*Records for the exercise*:
◇ ◇ ◇ ◇ ◇ ◇ ◇

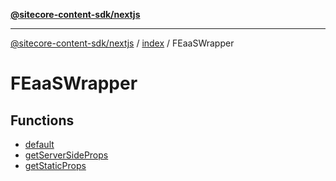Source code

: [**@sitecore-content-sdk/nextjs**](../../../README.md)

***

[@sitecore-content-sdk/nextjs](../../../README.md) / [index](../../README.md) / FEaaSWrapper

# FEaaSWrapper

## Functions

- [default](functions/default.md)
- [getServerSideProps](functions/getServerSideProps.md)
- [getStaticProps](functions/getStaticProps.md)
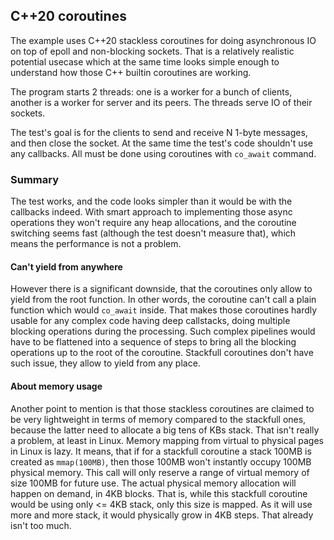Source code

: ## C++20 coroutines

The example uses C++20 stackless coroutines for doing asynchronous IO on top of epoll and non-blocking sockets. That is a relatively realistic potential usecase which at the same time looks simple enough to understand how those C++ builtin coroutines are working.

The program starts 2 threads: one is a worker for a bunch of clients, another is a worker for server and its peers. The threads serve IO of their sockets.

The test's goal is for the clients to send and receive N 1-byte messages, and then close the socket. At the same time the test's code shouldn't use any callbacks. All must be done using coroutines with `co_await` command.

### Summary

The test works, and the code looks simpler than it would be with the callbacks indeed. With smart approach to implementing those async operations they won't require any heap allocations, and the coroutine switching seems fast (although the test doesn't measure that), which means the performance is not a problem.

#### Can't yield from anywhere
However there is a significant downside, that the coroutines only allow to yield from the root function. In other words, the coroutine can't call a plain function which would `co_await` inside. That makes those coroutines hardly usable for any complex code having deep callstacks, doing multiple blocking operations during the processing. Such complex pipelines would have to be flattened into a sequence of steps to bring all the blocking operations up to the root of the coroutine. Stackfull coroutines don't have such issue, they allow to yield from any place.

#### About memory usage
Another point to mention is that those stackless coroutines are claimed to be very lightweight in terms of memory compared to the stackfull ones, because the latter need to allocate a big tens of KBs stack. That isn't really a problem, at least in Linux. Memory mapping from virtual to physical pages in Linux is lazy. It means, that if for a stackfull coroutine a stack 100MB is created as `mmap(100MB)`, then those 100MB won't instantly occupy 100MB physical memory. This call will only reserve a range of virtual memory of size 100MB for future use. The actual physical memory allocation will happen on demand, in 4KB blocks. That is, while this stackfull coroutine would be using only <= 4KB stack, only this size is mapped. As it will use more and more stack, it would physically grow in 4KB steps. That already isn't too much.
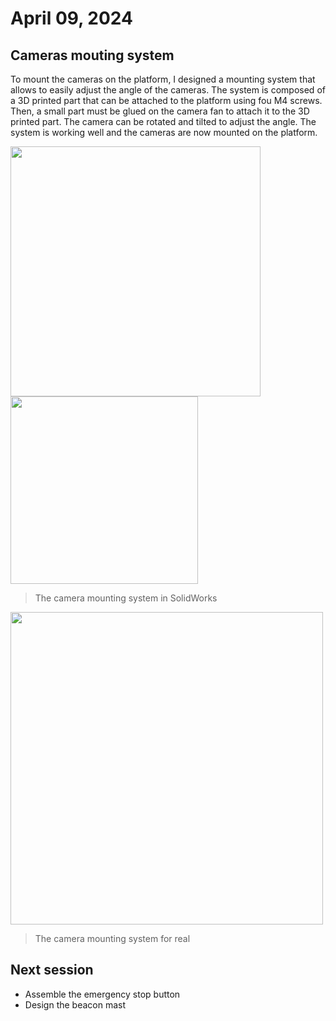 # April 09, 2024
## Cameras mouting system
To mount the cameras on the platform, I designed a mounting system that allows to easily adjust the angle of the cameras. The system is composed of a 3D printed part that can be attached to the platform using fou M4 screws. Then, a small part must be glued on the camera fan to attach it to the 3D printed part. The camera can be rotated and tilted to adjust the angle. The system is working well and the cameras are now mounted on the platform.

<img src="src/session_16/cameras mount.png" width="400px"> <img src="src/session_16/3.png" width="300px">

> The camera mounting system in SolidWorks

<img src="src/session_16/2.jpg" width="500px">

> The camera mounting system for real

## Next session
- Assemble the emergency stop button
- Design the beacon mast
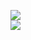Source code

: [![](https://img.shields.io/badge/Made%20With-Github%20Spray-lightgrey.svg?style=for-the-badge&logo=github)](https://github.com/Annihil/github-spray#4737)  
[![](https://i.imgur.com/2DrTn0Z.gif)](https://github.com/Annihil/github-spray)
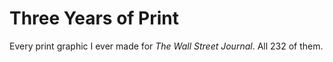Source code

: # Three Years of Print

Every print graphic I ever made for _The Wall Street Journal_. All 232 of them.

◇ ◇ ◇ ◇ ◇ ◇ ◇

*What needs to be done*: Looking at the listing above, how many of its lines contain the string "Annihil"? Give the number alone.

*Written response*: 2